Or, You'd Think We Would Guard Our Soul More Jealously
In direct response to a more or less civil discussion about Sharon Jones & the Dap Kings, in which many things were weighed and revealed among friends.
So here's a mix, put together with several things in mind. First of all, it's mainly to rebut the Sharon Jones crowd. Janelle Monae looks to different influences for the most part, and honestly she's not as pertinent to my concerns (sorry for gumming up a Janelle Monae post with my Sharon Jones anxieties, tho Outkast and their ilk have a long history of milking white folk Big Chill nostalgia for crossover success). Anyways: I stayed away from the Classics. That wouldn't be fair. A mix featuring the very best song from each of the artists represented here would be tasteless overkill. The biggest hit on the mix is probably the Aretha track, which was actually a B-side. (The version of "You're No Good" is the original by Dee Dee Warwick and did not chart.)
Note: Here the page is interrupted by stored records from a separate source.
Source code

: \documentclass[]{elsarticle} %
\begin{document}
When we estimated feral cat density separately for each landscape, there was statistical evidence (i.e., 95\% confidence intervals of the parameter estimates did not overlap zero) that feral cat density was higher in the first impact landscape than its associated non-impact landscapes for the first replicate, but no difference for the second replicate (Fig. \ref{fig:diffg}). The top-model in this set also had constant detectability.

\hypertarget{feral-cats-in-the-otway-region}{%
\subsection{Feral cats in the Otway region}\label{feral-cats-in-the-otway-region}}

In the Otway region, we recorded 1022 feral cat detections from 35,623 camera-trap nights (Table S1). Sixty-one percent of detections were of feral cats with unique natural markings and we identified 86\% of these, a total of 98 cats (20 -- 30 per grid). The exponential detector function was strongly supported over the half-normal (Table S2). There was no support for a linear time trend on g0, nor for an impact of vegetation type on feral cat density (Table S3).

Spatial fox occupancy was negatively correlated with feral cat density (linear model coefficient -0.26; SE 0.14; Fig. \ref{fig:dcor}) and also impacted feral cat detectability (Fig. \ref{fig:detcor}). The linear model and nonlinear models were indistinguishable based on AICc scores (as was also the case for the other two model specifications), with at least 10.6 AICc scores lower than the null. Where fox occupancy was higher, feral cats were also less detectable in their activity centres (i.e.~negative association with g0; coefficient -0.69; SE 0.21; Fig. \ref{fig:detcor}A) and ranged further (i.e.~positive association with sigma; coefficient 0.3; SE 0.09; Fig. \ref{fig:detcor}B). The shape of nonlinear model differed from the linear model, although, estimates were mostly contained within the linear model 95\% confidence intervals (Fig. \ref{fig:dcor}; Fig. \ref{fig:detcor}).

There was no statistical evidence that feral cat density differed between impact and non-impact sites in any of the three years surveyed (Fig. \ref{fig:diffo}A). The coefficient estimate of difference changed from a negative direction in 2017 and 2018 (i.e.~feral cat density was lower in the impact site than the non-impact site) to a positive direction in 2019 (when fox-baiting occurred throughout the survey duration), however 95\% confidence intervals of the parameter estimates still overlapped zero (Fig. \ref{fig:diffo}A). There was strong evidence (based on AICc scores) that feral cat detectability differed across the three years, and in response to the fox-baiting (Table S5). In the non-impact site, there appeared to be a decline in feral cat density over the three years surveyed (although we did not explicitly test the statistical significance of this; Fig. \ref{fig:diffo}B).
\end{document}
Also, I've purposely avoided simply overwhelming you with vocals, with the exception of the opening and closing tracks, which serve the purposes of 1) asserting Aretha Franklin's place in this discussion without leaning on one of her big tracks and 2) closing on a really strong, ahm, note from a singer who was never the star that her talent warranted. Most of the other vocals are certainly powerful (or at least interesting), but as often as not I've focused on songs, instrumentation, and production. I've stayed away from Motown and other Pop/Soul, as that isn't the sound Sharon Jones and the Dap Kings aim to recreate, generally. I also stopped short of Philly, as that takes us closer to funk than I'm generally comfortable with. I tried to draw from the late sixties and early seventies, since that's the sound you get from SJ&DK.
Nota bene: Although I personally believe that there are hundreds of vintage soul tracks that are better than anything SJ&DK have ever done, turning this discussion into one about quality misses the point, which concerned the politics of nostalgia and the problem of ahistorical music. SJ&DK are just fine. They obvs do good product. Only it's more marketing than music. "Vintage" packaging. A sound (a soul) built to be sold. I'm fine with artifice. I don't need truth in art, just honesty. This cynical marketing of "authenticity" frankly bores me. It's a Baudrillardian soul music, torn free of socio-political context. I just can't imagine that someone like Nelson George could possibly approve.
ALSO: Sharon Jones was 12 years old in 1970, which was around the time the kind of music she makes peaked. Aretha Franklin was 28 and had likely been fucking for over a decade.